I would have been particularly upset to lose my Hotpoint Aquarius 1000M. After all, this was the rare edition that included the "Single Bloke" setting on the wash programme selector. No need to understand the intricacies of the other settings - just chuck all your stuff in, select "Single Bloke" and press "On". Everything comes out just like your Mum had done it.

Taking care to isolate the machine from power, water and drainage, I drew breath and heaved it from its lair beneath the fitted cabinets and the sink unit. An adrenalin rush, blood coursing through my wiry biceps, I felt alive.

Seizing a screwdriver, I considered which of the many screws were most likely to grant me access and which were likely to send some delicate internal component tumbling down into an unreachable abyss. Selecting three likely-looking candidates, the top was easily removed and the innards of the beast were laid bare.

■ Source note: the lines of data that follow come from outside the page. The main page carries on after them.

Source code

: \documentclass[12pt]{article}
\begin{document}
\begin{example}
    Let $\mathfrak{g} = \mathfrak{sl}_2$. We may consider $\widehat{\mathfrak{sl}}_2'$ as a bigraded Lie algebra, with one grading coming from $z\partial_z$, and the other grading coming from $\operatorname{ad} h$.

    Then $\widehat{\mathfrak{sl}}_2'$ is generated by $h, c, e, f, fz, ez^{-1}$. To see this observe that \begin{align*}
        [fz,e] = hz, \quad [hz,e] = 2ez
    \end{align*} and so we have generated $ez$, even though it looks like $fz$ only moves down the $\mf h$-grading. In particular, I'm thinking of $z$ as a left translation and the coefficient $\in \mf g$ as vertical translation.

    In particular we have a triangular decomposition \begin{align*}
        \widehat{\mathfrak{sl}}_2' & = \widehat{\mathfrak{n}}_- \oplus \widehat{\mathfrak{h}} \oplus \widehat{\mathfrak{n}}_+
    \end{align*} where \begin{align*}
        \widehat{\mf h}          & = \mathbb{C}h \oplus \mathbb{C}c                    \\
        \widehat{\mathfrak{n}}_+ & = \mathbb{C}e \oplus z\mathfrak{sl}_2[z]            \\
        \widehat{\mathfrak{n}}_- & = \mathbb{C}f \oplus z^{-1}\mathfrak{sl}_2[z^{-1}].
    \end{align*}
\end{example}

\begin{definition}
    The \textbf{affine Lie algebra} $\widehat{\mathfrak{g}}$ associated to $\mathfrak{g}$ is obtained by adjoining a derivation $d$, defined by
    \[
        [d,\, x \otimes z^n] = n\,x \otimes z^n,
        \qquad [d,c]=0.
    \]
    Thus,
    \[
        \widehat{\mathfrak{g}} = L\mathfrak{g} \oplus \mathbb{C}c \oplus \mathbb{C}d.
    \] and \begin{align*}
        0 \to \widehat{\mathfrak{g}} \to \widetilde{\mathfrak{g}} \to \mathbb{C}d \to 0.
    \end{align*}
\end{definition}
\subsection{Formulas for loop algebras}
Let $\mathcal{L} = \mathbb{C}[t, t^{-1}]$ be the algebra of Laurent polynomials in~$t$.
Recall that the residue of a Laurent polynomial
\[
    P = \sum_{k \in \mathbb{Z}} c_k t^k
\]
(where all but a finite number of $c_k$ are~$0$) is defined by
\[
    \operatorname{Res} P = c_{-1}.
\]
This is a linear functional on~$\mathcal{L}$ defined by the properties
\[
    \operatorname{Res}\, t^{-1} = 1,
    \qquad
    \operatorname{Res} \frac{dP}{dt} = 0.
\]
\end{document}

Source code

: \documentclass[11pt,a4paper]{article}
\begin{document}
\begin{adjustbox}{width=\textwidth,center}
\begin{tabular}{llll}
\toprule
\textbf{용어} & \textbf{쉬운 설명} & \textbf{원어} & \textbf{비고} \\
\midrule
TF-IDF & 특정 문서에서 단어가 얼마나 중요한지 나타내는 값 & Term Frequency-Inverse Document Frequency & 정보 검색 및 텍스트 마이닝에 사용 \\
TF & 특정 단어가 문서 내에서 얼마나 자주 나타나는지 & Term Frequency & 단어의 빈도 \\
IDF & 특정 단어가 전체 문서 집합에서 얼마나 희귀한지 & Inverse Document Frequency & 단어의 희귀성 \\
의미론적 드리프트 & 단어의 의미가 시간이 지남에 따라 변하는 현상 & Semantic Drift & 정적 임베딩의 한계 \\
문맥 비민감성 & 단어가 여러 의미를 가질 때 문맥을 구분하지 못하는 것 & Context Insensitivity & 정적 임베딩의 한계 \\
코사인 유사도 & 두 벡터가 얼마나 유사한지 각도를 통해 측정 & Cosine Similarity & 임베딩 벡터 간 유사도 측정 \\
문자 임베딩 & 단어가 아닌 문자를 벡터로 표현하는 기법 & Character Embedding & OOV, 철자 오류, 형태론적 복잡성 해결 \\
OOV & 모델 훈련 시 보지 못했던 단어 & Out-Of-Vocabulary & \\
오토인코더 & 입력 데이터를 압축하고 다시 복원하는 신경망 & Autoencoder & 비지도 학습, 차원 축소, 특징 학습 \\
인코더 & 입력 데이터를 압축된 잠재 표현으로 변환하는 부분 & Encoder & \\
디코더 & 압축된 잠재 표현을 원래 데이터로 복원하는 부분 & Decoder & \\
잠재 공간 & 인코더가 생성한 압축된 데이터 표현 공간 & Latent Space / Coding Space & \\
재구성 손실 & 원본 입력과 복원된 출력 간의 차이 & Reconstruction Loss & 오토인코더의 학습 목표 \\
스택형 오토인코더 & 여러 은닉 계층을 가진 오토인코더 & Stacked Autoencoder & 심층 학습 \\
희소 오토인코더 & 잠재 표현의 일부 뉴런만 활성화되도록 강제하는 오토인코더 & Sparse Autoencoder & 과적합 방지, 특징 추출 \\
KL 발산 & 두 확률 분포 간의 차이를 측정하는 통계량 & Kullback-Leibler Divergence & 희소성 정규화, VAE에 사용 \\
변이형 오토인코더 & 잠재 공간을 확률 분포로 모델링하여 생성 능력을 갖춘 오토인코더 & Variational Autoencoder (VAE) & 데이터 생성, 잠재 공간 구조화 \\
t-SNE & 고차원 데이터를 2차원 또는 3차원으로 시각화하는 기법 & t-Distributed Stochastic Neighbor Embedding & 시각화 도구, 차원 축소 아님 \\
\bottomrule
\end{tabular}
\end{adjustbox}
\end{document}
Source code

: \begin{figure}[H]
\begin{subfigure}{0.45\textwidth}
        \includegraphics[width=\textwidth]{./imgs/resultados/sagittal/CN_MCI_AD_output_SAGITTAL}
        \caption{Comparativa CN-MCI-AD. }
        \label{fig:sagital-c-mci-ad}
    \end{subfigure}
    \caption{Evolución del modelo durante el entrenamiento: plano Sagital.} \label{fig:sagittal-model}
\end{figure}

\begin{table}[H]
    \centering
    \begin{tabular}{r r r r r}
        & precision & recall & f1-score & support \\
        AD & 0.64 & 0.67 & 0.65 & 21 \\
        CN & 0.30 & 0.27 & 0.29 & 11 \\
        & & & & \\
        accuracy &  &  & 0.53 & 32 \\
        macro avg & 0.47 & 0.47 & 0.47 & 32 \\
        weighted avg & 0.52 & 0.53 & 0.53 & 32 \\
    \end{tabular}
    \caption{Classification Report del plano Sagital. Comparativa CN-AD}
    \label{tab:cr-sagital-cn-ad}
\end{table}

As I gazed upon the wonders within, I noticed a spring where no spring should be, then a place where a spring should be but where there was no spring. It took a moment but then a rush of realisation, a "eureka" moment as all suddenly became clear: a spring had come loose. Not any old spring though - a very important spring - the one that holds the thingummybob (yes, thanks Gracie fans, we know...)

But why had the spring come loose? Closer inspection revealed that the hooky bit at the end of the spring had broken off, and this, in turn, was because a certain retaining plate had either never been fitted or had been removed by some rogue service engineer in the past. There was no trace of the missing plate within the machine but the evidence of slots and threaded holes (plus the presence of a retaining plate on an identical partner spring) gave the game away.

No hook, no retaining plate and me running low on clean undies. What to do?

The Secret Laboratory boasts a collection of pliers that would shame a light engineering workshop - 14 to be precise, each with a different purpose. Two of these were selected to fashion a new hook on what remained of the broken spring. The spring now in place, a new retaining plate was fashioned from an old PCI slot blanking plate and secured with a screw of exactly the right type found in my Dad's old collection of "everything you could possibly need". He died in 1998 but to this day he's never let me down. Whatever you need, it's somewhere in his collection - you've just got to work out where he put it (and sometimes this involves bizarre "visualisation" techniques, crystals, incense, chanting and all kinds of hippy shit).



Job done! I reckon that saved me a couple of hundred quid. Another work of genius from The Secret Laboratory!

Note: If you want to try fixing your own washing machine, please observe the usual sensible precautions. Turn off the water supply before disconnecting hoses. Have mops and buckets ready before disconnecting the outlet (you wouldn't believe how much gunk is sitting in the sump). Stick a cork or something in the thing the outlet drained to. UNPLUG UNPLUG UNPLUG! Don't trust the on/off switch or even the wall switch - they don't always do what you think. Remember, some electrical equipment can hold a potentially lethal charge even after being unplugged. If you see something that looks like a little tin can, just walk away and call an expert (one of those babies once threw me across a room and I'm lucky to be here). Finally, if you are of the Compensation Culture, do not under any circumstances attempt to fix your washing machine. In fact, don't try fixing anything. Don't even try staying in bed because I don't want to be sued when you get bedsores. Just close your eyes and try not to exist.